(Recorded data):
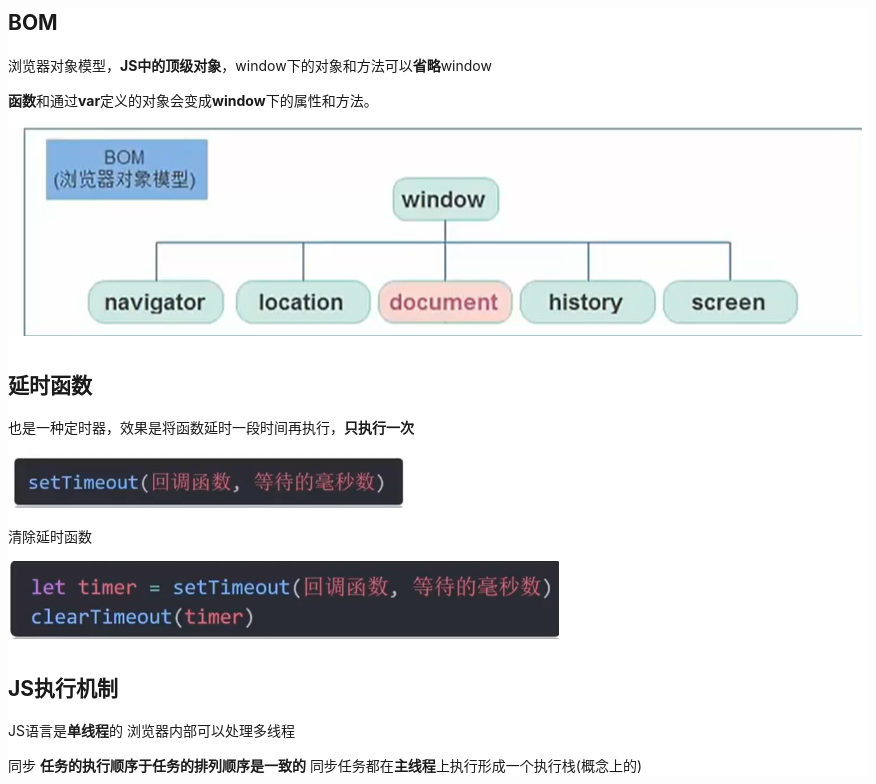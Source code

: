 


## BOM

浏览器对象模型，**JS中的顶级对象**，window下的对象和方法可以**省略**window

**函数**和通过**var**定义的对象会变成**window**下的属性和方法。

![image-20241004142102820](assets/image-20241004142102820.png)





## 延时函数

也是一种定时器，效果是将函数延时一段时间再执行，**只执行一次**

<img src="assets/image-20241004142928880.png" alt="image-20241004142928880" style="zoom:67%;" />



清除延时函数

<img src="assets/image-20241004143140863.png" alt="image-20241004143140863" style="zoom:67%;" />





## JS执行机制

JS语言是**单线程**的 浏览器内部可以处理多线程

同步 **任务的执行顺序于任务的排列顺序是一致的** 同步任务都在**主线程**上执行形成一个执行栈(概念上的)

(Requirement):
Each line of the data above must be reproduced as written. Skip the pictures.

(Exercise output):
Source code

: 


## BOM

浏览器对象模型，**JS中的顶级对象**，window下的对象和方法可以**省略**window

**函数**和通过**var**定义的对象会变成**window**下的属性和方法。

![image-20241004142102820](assets/image-20241004142102820.png)





## 延时函数

也是一种定时器，效果是将函数延时一段时间再执行，**只执行一次**

<img src="assets/image-20241004142928880.png" alt="image-20241004142928880" style="zoom:67%;" />



清除延时函数

<img src="assets/image-20241004143140863.png" alt="image-20241004143140863" style="zoom:67%;" />





## JS执行机制

JS语言是**单线程**的 浏览器内部可以处理多线程

同步 **任务的执行顺序于任务的排列顺序是一致的** 同步任务都在**主线程**上执行形成一个执行栈(概念上的)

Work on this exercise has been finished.